On Aug 6, 2009, at 11:01 AM, Hilgert, Uwe wrote:

> I'm not sure what version we have. Cornel may have installed it a 
> while ago from CVS:
>
> Module id = Bio::Root::Build
>    CPAN_USERID  CJFIELDS (Christopher Fields <cjfields at bioperl.org>)
>    CPAN_VERSION 1.006000
>    INST_FILE    /usr/lib/perl5/site_perl/5.8.8/Bio/Root/Build.pm
>    INST_VERSION 1.006900
> cpan> m Bio::Root::Version
> Module id = Bio::Root::Version
>    CPAN_USERID  CJFIELDS (Christopher Fields <cjfields at bioperl.org>)
>    CPAN_VERSION 1.006000
>    INST_FILE    /usr/lib/perl5/site_perl/5.8.8/Bio/Root/Version.pm
>    INST_VERSION 1.006900
> cpan> m Bio::SeqIO
> Module id = Bio::SeqIO
>    CPAN_USERID  CJFIELDS (Christopher Fields <cjfields at bioperl.org>)
>    CPAN_VERSION 1.006000
>    INST_FILE    /usr/lib/perl5/site_perl/5.8.8/Bio/SeqIO.pm
>    INST_VERSION undef
>
> Cornel still has the checked-out "bioperl-live" directory and the last 
> changes are from March this year.
>
> As per why he used "Fasta" instead of 'fasta" as the format parameter 
> in Bio::SeqIO, it's because that what it says in the modules manual. 
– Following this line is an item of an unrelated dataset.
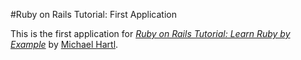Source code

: #Ruby on Rails Tutorial: First Application

This is the first application for [*Ruby on Rails Tutorial: Learn Ruby by Example*](http://railstutorial.org/)
by [Michael Hartl](http://michaelhartl.com/).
> He now tried 'fasta' instead and see no changes in behavior. Omitting 
> the format parameter altogether, fasta-formatted sequence continues to 
> be treated correctly, the first line being removed. However, raw 
> sequence is being treated differently in that the first line is not 
> being removed any more. Instead, the program returns the first line 
> only. Which, in the example I am going to forward in my next message, 
> will return 60 amino acids out of raw sequence of 300 aa. Can't win 
> with raw sequence...
>
>
> The files may be created on different platforms, we didn't notice any 
> difference between using files created on Windows or Linux.
>
> Thanks
> Uwe
>
>
>
>
> -----Original Message-----
> From: Hilmar Lapp [mailto:hlapp at gmx.net]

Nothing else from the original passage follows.